*** Opening Entries shown ***
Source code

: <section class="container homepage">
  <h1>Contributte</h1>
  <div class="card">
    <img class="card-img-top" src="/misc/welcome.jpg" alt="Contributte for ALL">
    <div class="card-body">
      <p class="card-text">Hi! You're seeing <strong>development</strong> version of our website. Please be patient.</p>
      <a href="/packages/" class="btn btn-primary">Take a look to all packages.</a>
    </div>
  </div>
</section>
*** Closing Entries shown ***
* [Task description]: All the lines above need to be printed again, exactly.

* [Output for this exercise]:
Source code

: <section class="container homepage">
  <h1>Contributte</h1>
  <div class="card">
    <img class="card-img-top" src="/misc/welcome.jpg" alt="Contributte for ALL">
    <div class="card-body">
      <p class="card-text">Hi! You're seeing <strong>development</strong> version of our website. Please be patient.</p>
      <a href="/packages/" class="btn btn-primary">Take a look to all packages.</a>
    </div>
  </div>
</section>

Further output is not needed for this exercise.